[Collected data]
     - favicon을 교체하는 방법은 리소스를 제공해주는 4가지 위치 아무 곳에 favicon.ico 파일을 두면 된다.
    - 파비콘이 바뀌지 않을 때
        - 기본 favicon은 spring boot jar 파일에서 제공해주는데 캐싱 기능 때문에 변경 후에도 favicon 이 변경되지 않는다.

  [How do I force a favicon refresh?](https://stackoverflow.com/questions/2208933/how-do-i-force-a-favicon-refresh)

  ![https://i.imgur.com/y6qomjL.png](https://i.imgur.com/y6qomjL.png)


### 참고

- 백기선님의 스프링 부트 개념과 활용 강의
* * *
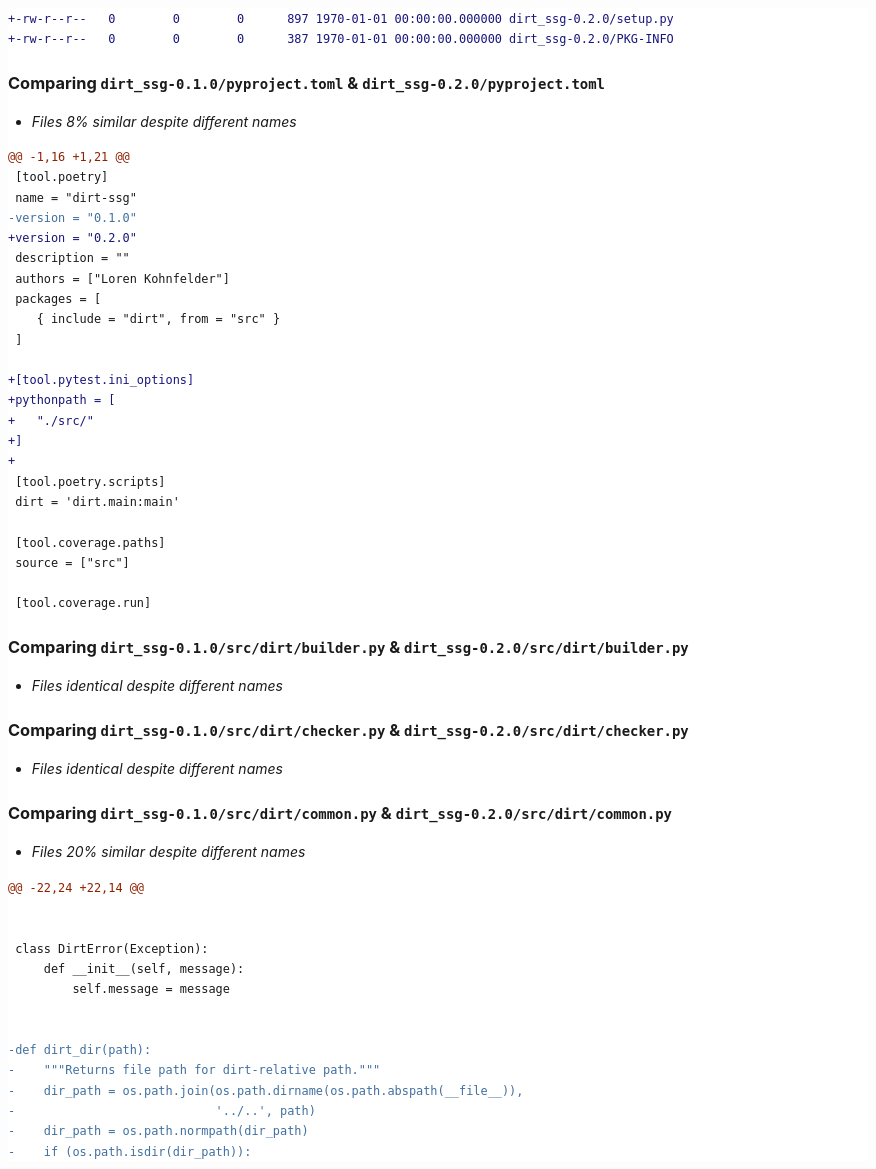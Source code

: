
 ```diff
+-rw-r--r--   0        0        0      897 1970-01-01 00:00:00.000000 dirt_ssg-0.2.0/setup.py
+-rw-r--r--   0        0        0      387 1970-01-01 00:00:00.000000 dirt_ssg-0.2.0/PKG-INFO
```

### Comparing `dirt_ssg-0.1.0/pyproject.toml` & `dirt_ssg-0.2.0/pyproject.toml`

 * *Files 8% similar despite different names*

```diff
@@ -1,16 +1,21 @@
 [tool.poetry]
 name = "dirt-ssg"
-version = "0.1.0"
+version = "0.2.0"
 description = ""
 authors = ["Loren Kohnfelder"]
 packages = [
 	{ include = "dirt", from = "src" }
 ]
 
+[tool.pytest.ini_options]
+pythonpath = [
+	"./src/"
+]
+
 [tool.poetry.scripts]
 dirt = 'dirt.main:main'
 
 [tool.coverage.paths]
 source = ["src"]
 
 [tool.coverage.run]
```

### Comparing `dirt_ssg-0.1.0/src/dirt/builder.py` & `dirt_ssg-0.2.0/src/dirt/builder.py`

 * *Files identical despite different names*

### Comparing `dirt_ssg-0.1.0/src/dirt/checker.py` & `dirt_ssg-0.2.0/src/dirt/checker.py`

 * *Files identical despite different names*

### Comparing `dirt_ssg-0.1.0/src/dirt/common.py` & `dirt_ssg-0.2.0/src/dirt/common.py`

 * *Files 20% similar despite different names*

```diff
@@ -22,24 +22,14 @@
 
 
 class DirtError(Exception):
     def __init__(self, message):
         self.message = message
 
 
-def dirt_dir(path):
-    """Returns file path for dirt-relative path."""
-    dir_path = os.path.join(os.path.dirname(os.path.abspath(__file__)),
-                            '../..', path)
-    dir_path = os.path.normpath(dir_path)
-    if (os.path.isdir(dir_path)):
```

» **PROBLEM DESCRIPTION**
Among the lines above, find those carrying the word "similar" and copy them out.

» **RESPONSE TO THE EXERCISE**
 * *Files 8% similar despite different names*
 * *Files 20% similar despite different names*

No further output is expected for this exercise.